3⭐️ story for me ,,, wondering why they are still there in his house after the dad is in jail as he was told I’m the first part
Yes yes please fuck me im a virgin ... mom left you to die 20 years ago but im here to suck your dick o goody its all better now that you get to fuck us. The End
This is a very good story there's to many bad comments if they don't like this story then why read it 5 stars!!!!!!!!!!!
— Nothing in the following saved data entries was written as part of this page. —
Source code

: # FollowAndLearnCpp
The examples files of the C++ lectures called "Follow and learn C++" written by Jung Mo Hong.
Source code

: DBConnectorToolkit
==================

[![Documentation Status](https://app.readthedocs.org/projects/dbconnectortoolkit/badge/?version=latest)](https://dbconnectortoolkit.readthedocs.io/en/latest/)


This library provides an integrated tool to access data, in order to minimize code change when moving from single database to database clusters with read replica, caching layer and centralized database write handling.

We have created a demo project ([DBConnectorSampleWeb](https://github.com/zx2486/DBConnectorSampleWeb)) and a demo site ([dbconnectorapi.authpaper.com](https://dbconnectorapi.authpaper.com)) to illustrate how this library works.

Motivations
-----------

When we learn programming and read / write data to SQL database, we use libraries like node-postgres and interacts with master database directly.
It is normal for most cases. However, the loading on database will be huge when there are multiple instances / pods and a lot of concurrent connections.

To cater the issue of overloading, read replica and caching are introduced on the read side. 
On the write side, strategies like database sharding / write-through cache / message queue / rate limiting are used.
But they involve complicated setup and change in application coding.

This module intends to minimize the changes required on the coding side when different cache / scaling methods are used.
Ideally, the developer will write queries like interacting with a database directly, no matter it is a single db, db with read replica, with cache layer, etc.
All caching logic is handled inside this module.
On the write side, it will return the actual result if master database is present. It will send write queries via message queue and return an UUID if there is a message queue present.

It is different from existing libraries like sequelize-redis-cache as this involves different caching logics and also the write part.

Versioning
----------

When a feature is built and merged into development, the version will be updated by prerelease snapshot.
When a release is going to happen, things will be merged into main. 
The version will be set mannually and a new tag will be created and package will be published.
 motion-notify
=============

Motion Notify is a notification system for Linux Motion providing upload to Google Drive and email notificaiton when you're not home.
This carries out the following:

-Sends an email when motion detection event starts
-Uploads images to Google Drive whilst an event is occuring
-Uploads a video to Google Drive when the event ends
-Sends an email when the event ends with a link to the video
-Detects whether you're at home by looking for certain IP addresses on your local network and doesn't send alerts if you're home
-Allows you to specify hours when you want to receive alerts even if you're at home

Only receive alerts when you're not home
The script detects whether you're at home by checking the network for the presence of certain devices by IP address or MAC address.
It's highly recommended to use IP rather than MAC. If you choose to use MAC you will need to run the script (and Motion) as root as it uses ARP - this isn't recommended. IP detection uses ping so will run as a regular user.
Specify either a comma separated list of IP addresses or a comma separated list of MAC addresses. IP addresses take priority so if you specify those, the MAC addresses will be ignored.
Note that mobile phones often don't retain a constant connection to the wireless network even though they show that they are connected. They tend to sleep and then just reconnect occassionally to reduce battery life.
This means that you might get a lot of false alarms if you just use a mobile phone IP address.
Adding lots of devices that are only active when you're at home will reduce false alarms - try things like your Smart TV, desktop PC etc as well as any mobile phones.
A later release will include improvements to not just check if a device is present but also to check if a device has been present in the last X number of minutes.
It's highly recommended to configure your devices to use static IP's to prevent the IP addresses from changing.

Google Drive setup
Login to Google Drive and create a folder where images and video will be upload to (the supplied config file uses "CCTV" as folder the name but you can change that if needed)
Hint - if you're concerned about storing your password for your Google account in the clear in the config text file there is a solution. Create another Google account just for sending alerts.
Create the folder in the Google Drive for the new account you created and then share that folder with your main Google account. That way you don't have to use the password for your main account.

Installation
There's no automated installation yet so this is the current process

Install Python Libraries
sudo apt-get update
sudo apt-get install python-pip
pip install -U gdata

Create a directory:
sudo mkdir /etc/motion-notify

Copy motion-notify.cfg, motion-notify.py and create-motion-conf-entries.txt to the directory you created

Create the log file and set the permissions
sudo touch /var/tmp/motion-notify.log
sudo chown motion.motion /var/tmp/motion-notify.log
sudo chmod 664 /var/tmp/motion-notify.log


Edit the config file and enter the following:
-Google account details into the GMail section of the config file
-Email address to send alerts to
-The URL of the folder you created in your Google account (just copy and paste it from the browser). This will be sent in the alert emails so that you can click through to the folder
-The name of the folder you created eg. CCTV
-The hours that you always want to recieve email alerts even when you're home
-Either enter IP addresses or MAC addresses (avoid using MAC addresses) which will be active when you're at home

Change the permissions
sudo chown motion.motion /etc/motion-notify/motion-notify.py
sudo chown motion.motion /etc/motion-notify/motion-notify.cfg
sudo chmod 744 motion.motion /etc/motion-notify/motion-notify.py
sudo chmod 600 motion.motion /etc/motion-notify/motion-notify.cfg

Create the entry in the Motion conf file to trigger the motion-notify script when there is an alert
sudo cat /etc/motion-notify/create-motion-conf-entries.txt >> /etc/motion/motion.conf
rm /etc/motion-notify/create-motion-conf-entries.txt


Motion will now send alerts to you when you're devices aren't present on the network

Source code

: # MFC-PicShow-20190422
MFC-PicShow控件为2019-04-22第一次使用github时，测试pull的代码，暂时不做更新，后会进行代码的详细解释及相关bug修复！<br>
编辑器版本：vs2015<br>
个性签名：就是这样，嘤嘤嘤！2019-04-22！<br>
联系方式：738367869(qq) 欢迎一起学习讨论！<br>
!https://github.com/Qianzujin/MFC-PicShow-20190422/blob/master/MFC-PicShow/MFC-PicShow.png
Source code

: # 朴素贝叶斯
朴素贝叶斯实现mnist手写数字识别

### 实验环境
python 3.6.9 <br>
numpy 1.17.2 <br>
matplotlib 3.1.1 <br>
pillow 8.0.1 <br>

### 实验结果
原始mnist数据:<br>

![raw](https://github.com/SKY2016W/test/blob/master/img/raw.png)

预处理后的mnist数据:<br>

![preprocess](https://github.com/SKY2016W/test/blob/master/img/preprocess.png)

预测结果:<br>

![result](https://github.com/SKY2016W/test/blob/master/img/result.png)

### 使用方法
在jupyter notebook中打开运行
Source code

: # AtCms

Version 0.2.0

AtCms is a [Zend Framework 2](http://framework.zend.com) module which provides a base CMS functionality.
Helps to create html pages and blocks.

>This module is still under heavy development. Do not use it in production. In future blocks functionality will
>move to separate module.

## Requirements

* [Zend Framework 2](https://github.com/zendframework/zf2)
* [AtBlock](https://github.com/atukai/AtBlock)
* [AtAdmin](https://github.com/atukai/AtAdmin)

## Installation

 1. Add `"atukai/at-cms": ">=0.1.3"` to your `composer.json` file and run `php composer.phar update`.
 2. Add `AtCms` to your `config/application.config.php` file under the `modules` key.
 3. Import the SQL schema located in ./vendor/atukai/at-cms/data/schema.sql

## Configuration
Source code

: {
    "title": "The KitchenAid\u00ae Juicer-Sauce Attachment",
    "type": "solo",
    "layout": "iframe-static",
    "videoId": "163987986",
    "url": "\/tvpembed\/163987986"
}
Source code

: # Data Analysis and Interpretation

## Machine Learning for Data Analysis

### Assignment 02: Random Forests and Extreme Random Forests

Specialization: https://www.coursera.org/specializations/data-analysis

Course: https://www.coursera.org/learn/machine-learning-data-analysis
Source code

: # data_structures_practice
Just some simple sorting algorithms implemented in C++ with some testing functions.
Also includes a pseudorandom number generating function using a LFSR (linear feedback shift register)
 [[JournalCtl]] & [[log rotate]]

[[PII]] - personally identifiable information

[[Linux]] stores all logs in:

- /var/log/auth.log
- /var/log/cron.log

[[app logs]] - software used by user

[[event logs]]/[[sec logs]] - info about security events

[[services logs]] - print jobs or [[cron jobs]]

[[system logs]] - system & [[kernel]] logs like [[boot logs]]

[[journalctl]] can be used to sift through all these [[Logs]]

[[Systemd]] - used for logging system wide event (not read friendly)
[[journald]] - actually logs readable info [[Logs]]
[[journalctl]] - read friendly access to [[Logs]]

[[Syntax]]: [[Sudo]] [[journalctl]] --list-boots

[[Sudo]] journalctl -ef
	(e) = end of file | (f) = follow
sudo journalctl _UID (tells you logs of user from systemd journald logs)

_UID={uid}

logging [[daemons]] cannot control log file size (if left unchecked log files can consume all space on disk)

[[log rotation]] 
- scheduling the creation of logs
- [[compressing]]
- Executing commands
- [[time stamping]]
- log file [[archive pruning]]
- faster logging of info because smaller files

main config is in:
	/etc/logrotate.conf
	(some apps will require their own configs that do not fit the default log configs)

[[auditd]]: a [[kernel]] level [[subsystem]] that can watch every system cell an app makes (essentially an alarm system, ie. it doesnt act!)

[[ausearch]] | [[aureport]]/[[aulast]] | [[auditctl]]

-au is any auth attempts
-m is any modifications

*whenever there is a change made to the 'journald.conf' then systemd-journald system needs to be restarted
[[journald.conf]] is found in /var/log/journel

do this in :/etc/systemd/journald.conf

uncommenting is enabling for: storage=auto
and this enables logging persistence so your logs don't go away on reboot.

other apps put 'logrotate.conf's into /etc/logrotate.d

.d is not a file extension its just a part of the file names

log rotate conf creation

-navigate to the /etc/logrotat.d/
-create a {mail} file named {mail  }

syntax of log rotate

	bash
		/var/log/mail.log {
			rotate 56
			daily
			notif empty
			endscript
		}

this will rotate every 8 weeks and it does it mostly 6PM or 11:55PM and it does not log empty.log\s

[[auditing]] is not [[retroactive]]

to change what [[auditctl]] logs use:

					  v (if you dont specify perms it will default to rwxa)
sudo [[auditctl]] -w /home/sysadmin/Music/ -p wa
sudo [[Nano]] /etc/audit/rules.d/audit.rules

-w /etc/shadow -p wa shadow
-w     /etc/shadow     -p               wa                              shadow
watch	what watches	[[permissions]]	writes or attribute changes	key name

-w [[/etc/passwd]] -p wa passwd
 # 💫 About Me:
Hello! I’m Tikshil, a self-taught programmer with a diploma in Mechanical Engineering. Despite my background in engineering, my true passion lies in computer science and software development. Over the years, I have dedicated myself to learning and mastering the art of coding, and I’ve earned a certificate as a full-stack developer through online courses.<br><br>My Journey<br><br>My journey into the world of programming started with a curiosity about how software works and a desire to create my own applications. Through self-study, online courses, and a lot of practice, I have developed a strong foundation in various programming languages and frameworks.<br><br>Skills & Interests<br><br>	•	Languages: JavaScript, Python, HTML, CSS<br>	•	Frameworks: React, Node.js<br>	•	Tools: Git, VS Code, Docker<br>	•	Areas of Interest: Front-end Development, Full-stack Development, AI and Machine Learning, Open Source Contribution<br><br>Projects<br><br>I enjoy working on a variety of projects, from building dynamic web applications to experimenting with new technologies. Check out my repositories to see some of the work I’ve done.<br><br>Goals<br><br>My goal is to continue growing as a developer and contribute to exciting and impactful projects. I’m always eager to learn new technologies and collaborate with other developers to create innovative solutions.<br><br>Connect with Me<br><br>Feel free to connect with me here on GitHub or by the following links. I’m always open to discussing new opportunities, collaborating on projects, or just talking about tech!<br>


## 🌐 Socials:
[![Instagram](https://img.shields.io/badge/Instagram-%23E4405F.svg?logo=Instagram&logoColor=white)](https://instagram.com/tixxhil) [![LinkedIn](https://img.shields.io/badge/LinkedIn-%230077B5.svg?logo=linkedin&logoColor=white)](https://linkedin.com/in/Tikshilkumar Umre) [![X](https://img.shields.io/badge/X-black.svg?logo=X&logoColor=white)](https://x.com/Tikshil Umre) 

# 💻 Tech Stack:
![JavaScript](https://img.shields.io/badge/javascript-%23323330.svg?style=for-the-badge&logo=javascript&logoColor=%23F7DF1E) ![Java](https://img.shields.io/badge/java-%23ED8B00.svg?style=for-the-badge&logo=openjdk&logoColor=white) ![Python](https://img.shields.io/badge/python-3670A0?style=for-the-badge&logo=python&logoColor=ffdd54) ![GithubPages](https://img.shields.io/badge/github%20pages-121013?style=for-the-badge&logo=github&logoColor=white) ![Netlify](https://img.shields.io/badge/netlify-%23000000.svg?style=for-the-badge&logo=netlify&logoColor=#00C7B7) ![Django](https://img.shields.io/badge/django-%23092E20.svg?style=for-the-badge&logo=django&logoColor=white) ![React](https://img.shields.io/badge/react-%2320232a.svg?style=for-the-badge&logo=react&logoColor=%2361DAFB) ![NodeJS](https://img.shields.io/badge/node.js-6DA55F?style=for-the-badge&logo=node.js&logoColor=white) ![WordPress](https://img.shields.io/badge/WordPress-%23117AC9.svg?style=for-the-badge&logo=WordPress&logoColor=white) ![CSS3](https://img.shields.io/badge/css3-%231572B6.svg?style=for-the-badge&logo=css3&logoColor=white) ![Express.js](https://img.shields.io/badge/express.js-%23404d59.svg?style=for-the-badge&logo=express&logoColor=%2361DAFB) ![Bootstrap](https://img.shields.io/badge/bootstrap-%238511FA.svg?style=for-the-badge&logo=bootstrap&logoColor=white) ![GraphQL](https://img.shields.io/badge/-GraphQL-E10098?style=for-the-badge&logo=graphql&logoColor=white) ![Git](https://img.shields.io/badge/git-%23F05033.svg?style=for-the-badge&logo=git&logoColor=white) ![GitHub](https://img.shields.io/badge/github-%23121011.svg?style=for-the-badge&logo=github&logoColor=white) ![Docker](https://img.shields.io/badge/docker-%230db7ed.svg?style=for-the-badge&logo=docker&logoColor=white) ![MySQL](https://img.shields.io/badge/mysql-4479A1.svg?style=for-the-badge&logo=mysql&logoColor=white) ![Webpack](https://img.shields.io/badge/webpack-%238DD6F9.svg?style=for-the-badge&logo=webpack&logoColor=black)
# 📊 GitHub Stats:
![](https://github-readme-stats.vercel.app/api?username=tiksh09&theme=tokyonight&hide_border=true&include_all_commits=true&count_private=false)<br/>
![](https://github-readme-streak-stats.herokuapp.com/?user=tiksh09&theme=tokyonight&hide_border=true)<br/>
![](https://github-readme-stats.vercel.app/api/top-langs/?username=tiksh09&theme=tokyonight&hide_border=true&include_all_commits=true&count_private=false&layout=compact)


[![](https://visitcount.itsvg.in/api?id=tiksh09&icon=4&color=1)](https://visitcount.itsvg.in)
Good story. Yet sorry to point out certain weirdness. One, Damien doesn't seem to be all that angry with his mom for abandoning him. He not only allows his mom and sisters to enter his bedroom whenever they want even though he had made it clear it was taboo. Two, he allows his mom to fuck him within a few days of her entering his house. Three, he even calls her "Mom". Four, he allows his sisters to take advantage of him, fuck him, take him to a party with them. Five, he even invites Amber to accompany him to Italy. I understand his fucking of the 3 females. He is a male with strong libido after all. But his fucking of them should have been with no feelings, as if he was fucking a whore or some unknown women off the street. Six, one strange thing I find in many Literotica stories: the bathroom door is never locked, so that anyone can enter and observe, even cop a feel. I can understand it if they were lovers. But even mothers keep the door unlocked, thereby the son can take a look secretly. Seven, I'm not being judgemental, but please get your stories edited properly. It will make it easier for us to read them. Yet it is a good story with a lot of possibilities. Continue the good work.